I work with clever, creative and interesting clients. They’re good at what they do (even if they’re not always crazy about their current roles) but many have a habit of harsh self-judgement.
Negative self-talk happens to all of us, but it’s often more common in people who are thoughtful, sensitive and committed to doing things well – the very same people who could do with being more compassionate with themselves.
At the heart of negative self-talk is judgement. We judge ourselves harshly because we believe others will judge us harshly too and we want to be liked and accepted.
Many of us are unaware of just how consistent and ruthless our self-talk is. The voice of the inner critic is sometimes subliminal and often we’re not tuned in to the specific details of what it is saying. The scripts are invariably repeated and habitual and the same ones we’ve been running for many years.
The role of the inner critic is to protect us from making errors of judgement, but when we’re overly self-critical we have an imbalanced and unrealistic view of ourselves, which not only make us unhappy but it also inhibits us from bringing other strengths to life.
Try the following exercises to create a more realistic view in your internal world.
Tune in to your self-talk
This takes a bit of practise so if it’s new for you it often helps to write down your thoughts. Over the next few days, try doing this for fifteen minutes when you first wake up or just before you go to bed. Your thoughts are likely to go something like this: “I can’t believe I said what I did yesterday. I’m such an idiot.”; “Everyone I work with is so confident. I wish I could be as articulate as they are”; “I looked awful today. I wish I hadn’t worn that outfit”; “I’ll never be as good as them”; “I’m not confident enough to try that”; “I wish I was prettier/ taller /thinner /smarter /funnier/ more of an extrovert”.
Make peace with your flaws
Don’t feel that you need to force those negative thoughts away just yet – it’s almost impossible to do that – but rather, adopt an open, curious mindset as you observe the thoughts.
Start to be interested in the validity of different thoughts. Some of your self-criticisms may be accurate and it may be that you simply need to take the judgement out of the statement. For example, it would be true for me to say to myself, “I’m overly sensitive at times”. I know this is part of who I am. But instead of making the statement a harsh judgement, said in a tone of criticism, I can choose to say “I’m a sensitive person” in a kinder way. Then I can start to think about how I want to manage that sensitivity in practical ways.
If we use this technique with any of our flaws, we create an enormous amount of freedom for ourselves. What if it were true that you are not as witty or as confident as others? What if it’s true that your face is ageing and you’re carrying a few extra kilos? All of us are imperfect, but those imperfections won’t stop us from living rich and fulfilling lives.
When you allow negative thoughts to be at the top of your mind for 80% of your day, it’s near impossible to focus on your strengths.
Balance the negative self-talk by actively engaging in positive self-talk
For many people, this is difficult.

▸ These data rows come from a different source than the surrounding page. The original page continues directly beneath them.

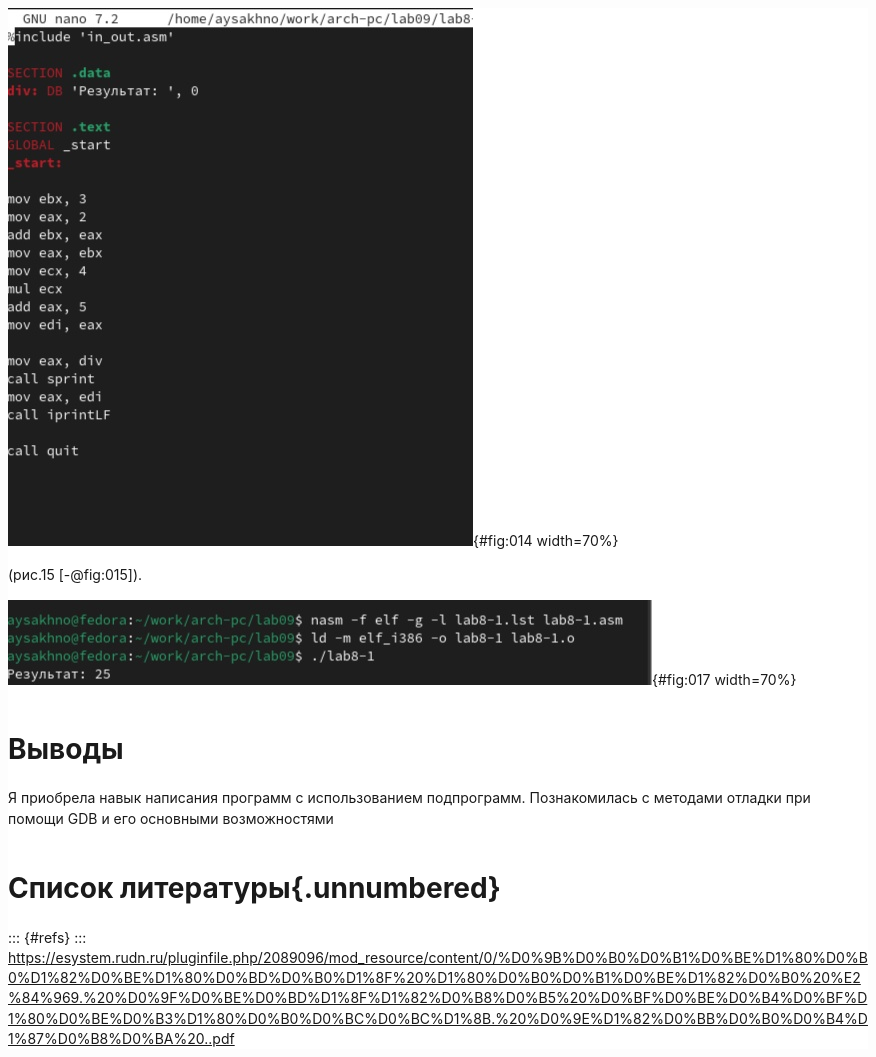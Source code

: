 ![Листинг 9.3. Программа вычисления выражения (3 + 2) ∗ 4 + 5](image/14.jpg){#fig:014 width=70%}


(рис.15 [-@fig:015]).

![С помощью GDB изменили значения регистров ](image/15.jpg){#fig:017 width=70%}
# Выводы

Я приобрела навык написания программ с использованием подпрограмм. Познакомилась
с методами отладки при помощи GDB и его основными возможностями

# Список литературы{.unnumbered}

::: {#refs}
::: https://esystem.rudn.ru/pluginfile.php/2089096/mod_resource/content/0/%D0%9B%D0%B0%D0%B1%D0%BE%D1%80%D0%B0%D1%82%D0%BE%D1%80%D0%BD%D0%B0%D1%8F%20%D1%80%D0%B0%D0%B1%D0%BE%D1%82%D0%B0%20%E2%84%969.%20%D0%9F%D0%BE%D0%BD%D1%8F%D1%82%D0%B8%D0%B5%20%D0%BF%D0%BE%D0%B4%D0%BF%D1%80%D0%BE%D0%B3%D1%80%D0%B0%D0%BC%D0%BC%D1%8B.%20%D0%9E%D1%82%D0%BB%D0%B0%D0%B4%D1%87%D0%B8%D0%BA%20..pdf
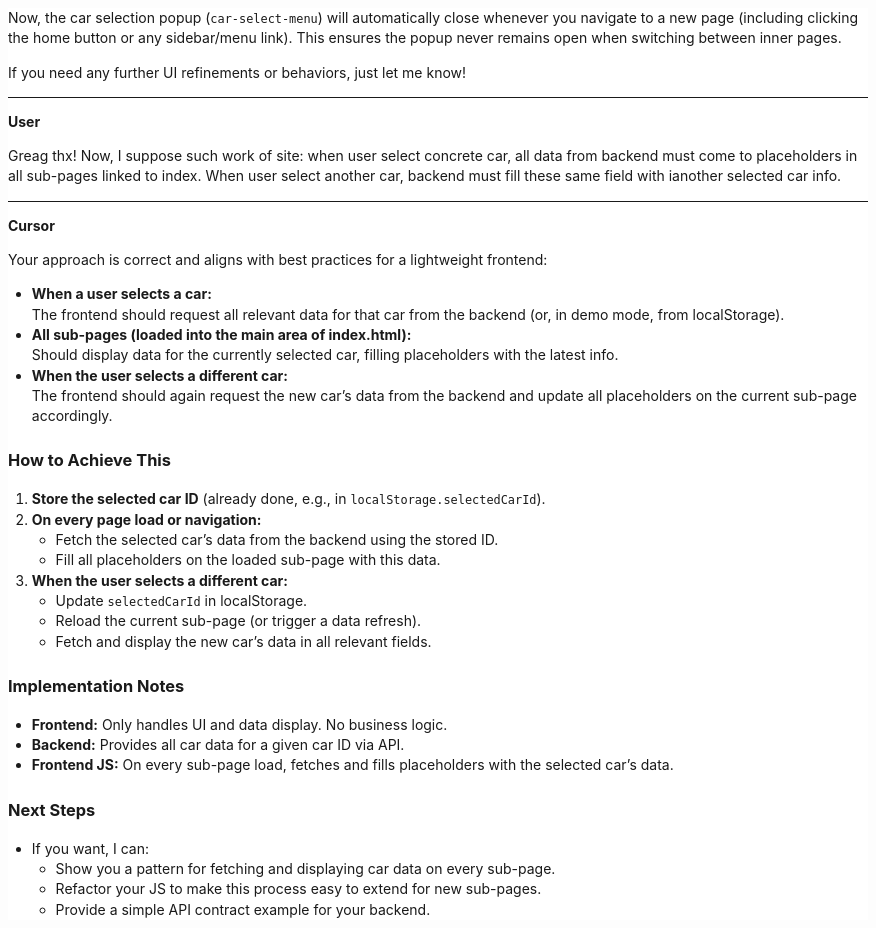 Now, the car selection popup (`car-select-menu`) will automatically close whenever you navigate to a new page (including clicking the home button or any sidebar/menu link). This ensures the popup never remains open when switching between inner pages.

If you need any further UI refinements or behaviors, just let me know!

---

**User**

Greag thx!
Now, I suppose such work of site: when user select concrete car, all data from backend must come to placeholders in all sub-pages linked to index. When user select another car, backend must fill these same field with ianother selected car info.

---

**Cursor**

Your approach is correct and aligns with best practices for a lightweight frontend:

- **When a user selects a car:**  
  The frontend should request all relevant data for that car from the backend (or, in demo mode, from localStorage).
- **All sub-pages (loaded into the main area of index.html):**  
  Should display data for the currently selected car, filling placeholders with the latest info.
- **When the user selects a different car:**  
  The frontend should again request the new car’s data from the backend and update all placeholders on the current sub-page accordingly.

### How to Achieve This

1. **Store the selected car ID** (already done, e.g., in `localStorage.selectedCarId`).
2. **On every page load or navigation:**
   - Fetch the selected car’s data from the backend using the stored ID.
   - Fill all placeholders on the loaded sub-page with this data.
3. **When the user selects a different car:**
   - Update `selectedCarId` in localStorage.
   - Reload the current sub-page (or trigger a data refresh).
   - Fetch and display the new car’s data in all relevant fields.

### Implementation Notes

- **Frontend:** Only handles UI and data display. No business logic.
- **Backend:** Provides all car data for a given car ID via API.
- **Frontend JS:** On every sub-page load, fetches and fills placeholders with the selected car’s data.

### Next Steps

- If you want, I can:
  - Show you a pattern for fetching and displaying car data on every sub-page.
  - Refactor your JS to make this process easy to extend for new sub-pages.
  - Provide a simple API contract example for your backend.
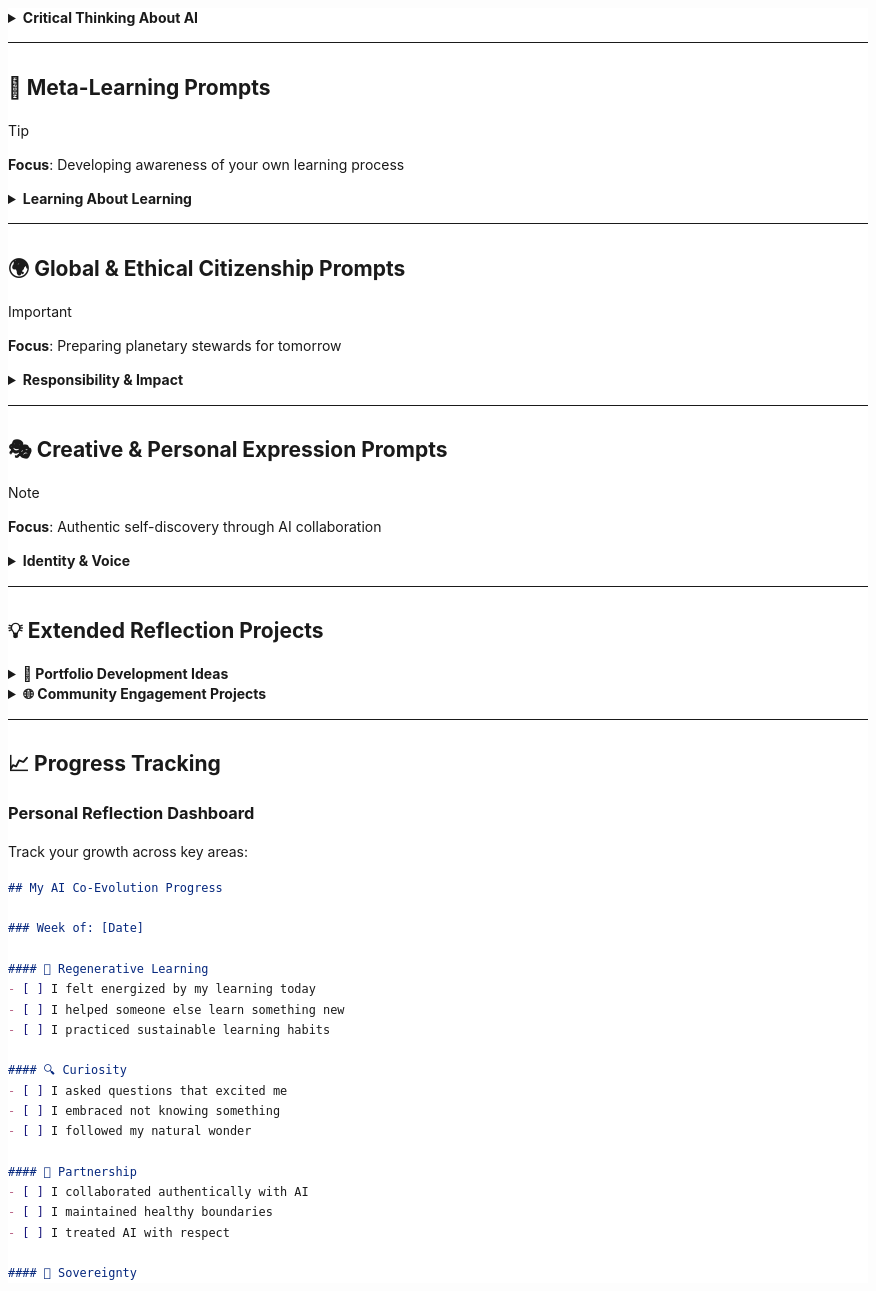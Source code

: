 <details><summary><strong>Critical Thinking About AI</strong></summary></details>

---

## 🔄 Meta-Learning Prompts

> [!TIP]
> **Focus**: Developing awareness of your own learning process

<details><summary><strong>Learning About Learning</strong></summary></details>

---

## 🌍 Global & Ethical Citizenship Prompts

> [!IMPORTANT]
> **Focus**: Preparing planetary stewards for tomorrow

<details><summary><strong>Responsibility & Impact</strong></summary></details>

---

## 🎭 Creative & Personal Expression Prompts

> [!NOTE]
> **Focus**: Authentic self-discovery through AI collaboration

<details><summary><strong>Identity & Voice</strong></summary></details>

---

## 💡 Extended Reflection Projects

<details><summary><strong>📁 Portfolio Development Ideas</strong></summary></details>

<details><summary><strong>🌐 Community Engagement Projects</strong></summary></details>

---

## 📈 Progress Tracking

### Personal Reflection Dashboard

Track your growth across key areas:

```markdown
## My AI Co-Evolution Progress

### Week of: [Date]

#### 🌱 Regenerative Learning
- [ ] I felt energized by my learning today
- [ ] I helped someone else learn something new
- [ ] I practiced sustainable learning habits

#### 🔍 Curiosity 
- [ ] I asked questions that excited me
- [ ] I embraced not knowing something
- [ ] I followed my natural wonder

#### 🤝 Partnership
- [ ] I collaborated authentically with AI
- [ ] I maintained healthy boundaries
- [ ] I treated AI with respect

#### 👑 Sovereignty
```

Because the bias of the brain leans strongly toward the negative, you’ll find yourself drawn back to self-critical thoughts time and again. However, with practise, it gets easier to balance this bias. Spend some time writing a list of positive self-talk statements that feel believable (this is really important so that you’re not going to immediately negate them). If you find it difficult, ask a few friends what they believe are your strengths (or take this strengths test if you’re not comfortable to do that). For example: “I’m a generous friend”; “I have nice eyes”; “I’m an organised person”; “I make an amazing chicken curry”; “When I’m relaxed, I’m fun to be around”.
Practise your positive self-talk statements a few times each day
Set a reminder in your calendar to look at your list. If this sounds contrived, remember you’ve been doing what you’re doing for many years now and it’s going to take this kind of repetitive practise to balance the way you think. Repeat at least three of the positive statements during your day.
Learn to be your own best friend
This is one of the most important aspects of self-compassion. Most of us rely on external feedback to boost our self-esteem and to feel good about ourselves, but we need to learn to do this for ourselves. Next time you find yourself speaking negatively internally, replace self-criticism with kindness and instead say whatever you’d say to a good friend who was struggling: “You did ok, even if it wasn’t perfect”; “You might not be your ideal weight but you still look great in that dress”; “You may not be the wittiest person in the room but you’re a kind friend” and maybe most importantly, “You’re not perfect and that’s ok.”